Optimal excess-of-loss reinsurance contract with ambiguity aversion in the principal-agent model
We discuss an optimal excess-of-loss reinsurance contract in a continuous-time principal-agent framework where the surplus of the insurer (agent/he) is described by a classical Cramer-Lundberg (C-L) model. In addition to reinsurance, the insurer and the reinsurer (principal/she) are both allowed to invest their surpluses into a financial market containing one risk-free asset (e.g. a short-rate account) and one risky asset (e.g. a market index). In this paper, the insurer and the reinsurer are ambiguity averse and have specific modeling risk aversion preferences for the insurance claims (this relates to the jump term in the stochastic models) and the financial market’s risk (this encompasses the models’ diffusion term). The reinsurer designs a reinsurance contract that maximizes the exponential utility of her terminal wealth under a worst-case scenario which depends on the retention level of the insurer. By employing the dynamic programming approach, we derive the optimal robust reinsurance contract, and the value functions for the reinsurer and the insurer under this contract. In order to provide a more explicit reinsurance contract and to facilitate our quantitative analysis, we discuss the case when the claims follow an exponential distribution; it is then possible to show explicitly the impact of ambiguity aversion on the optimal reinsurance.

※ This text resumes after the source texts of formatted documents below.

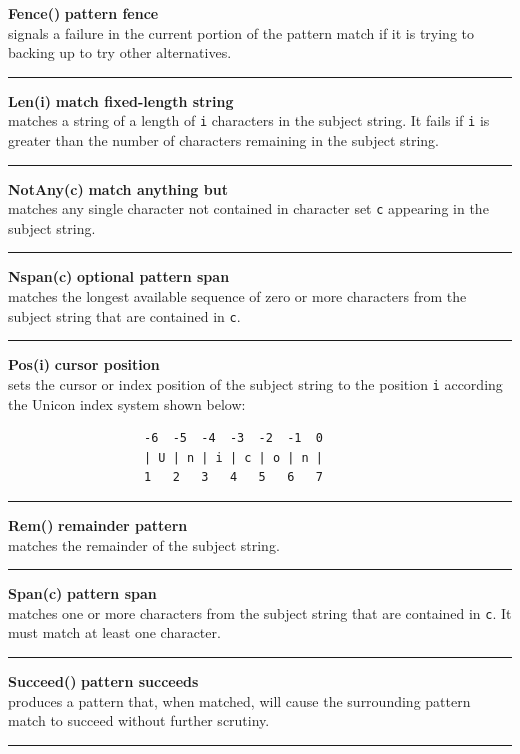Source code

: \documentclass[letterpaper,12pt]{article}
\begin{document}
{\noindent\textbf{Fence()} \hfill\textbf{pattern fence}\\
signals a failure in the current portion of the pattern match
if it is trying to backing up to try other alternatives.\\
\noindent\rule{16.5cm}{0.1pt}

\noindent\textbf{Len(i)} \hfill\textbf{match fixed-length string}\\
matches a string of a length of \texttt{i} characters in the subject string.
It fails if \texttt{i} is greater than the number of characters remaining
in the subject string.\\
\noindent\rule{16.5cm}{0.1pt}

\noindent\textbf{NotAny(c)} \hfill\textbf{match anything but}\\
matches any single character not contained in character set \texttt{c}
appearing in the subject string.\\
\noindent\rule{16.5cm}{0.1pt}

\noindent\textbf{Nspan(c)} \hfill\textbf{optional pattern span}\\
matches the longest available sequence of zero or more characters
from the subject string that are contained in \texttt{c}.  \\
\noindent\rule{16.5cm}{0.1pt}

\noindent\textbf{Pos(i)} \hfill\textbf{cursor position}\\
sets the cursor or index position of the subject string to
the position \texttt{i} according the Unicon index system shown below:
\begin{verbatim}
                   -6  -5  -4  -3  -2  -1  0
                   | U | n | i | c | o | n |
                   1   2   3   4   5   6   7
\end{verbatim}
\noindent\rule{16.5cm}{0.1pt}

\noindent\textbf{Rem()} \hfill\textbf{remainder pattern}\\
matches the remainder of the subject string.\\
\noindent\rule{16.5cm}{0.1pt}

\noindent\textbf{Span(c)} \hfill\textbf{pattern span}\\
matches one or more characters from the subject string that
are contained in \texttt{c}.  It must match at least one character.\\
\noindent\rule{16.5cm}{0.1pt}

\noindent\textbf{Succeed()} \hfill\textbf{pattern succeeds}\\
produces a pattern that, when matched, will cause the surrounding
pattern match to succeed without further scrutiny.\\
\noindent\rule{16.5cm}{0.1pt}

}
\end{document}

Frederi G. Viens is Professor and Chair of Michigan State University’s Department of Statistics and Probability. He started in August 2016. There, he directs the Actuarial Science program, and is interim acting director of Statistical Consulting. He was previously a Professor of Statistics and Mathematics at Purdue University (2000-2015); Program Director in the Division of Mathematical Sciences at the National Science Foundation in Arlington, VA (2015-2016); Co-Chair for Pure Mathematics for Canada’s National Science and Engineering Research Council (2011-2012); Science Advisor for the U.S. Assistant Secretary of State for African Affairs in Washington DC (2010-2011), and held positions in Spain, France, Texas, and Chile, in teaching and research roles.
Viens is the author of over 70 research papers on probability theory, stochastic analysis, and statistics for stochastic processes, with applications in finance, insurance, climatology, hydrology, agricultural economics, development economics, soil science, nuclear physics, and human health management. Some of his current emphases are to use stochastic analysis to study the detailed asymptotic properties of estimators for stochastic processes, use robust optimization to give investment and risk-management recommendations to insurance companies, and use computational Bayesian tools in a variety of applied problems. He continues to pursue a strong interest in scientific capacity development in Africa.
His distinctions include Fellow of the Institute of Mathematical Statistics (2012), Franklin Fellow of the U.S. State Department (2010), and Fulbright Research Scholar in Villetaneuse, France (2004). He is the Associate Editor of several prestigious journals, including the Annals of Finance, Annals of Probability, Bernoulli, the Electronic Journal of Statistics, and others. He is Founding Editor and Editor-in-Chief of the interdisciplinary data science journal High Frequency. He has organized numerous high-profile international conferences, both in the United States and overseas, including the Conference on High Frequency Finance (7 editions since 2009). He is routinely invited as sessional and plenary speaker at major international conferences in his field and other fields, including in finance, applied economics, nuclear physics, and agricultural sustainability. His research has been supported by the National Science Foundation since 2003, and recently by the Office of Naval Research, two US federal agencies.
Viens holds a Maîtrise de Mathématiques Pures from the Université de Paris 7, France (1991), and his Ph.D. in Mathematics from the University of California, Irvine (1996).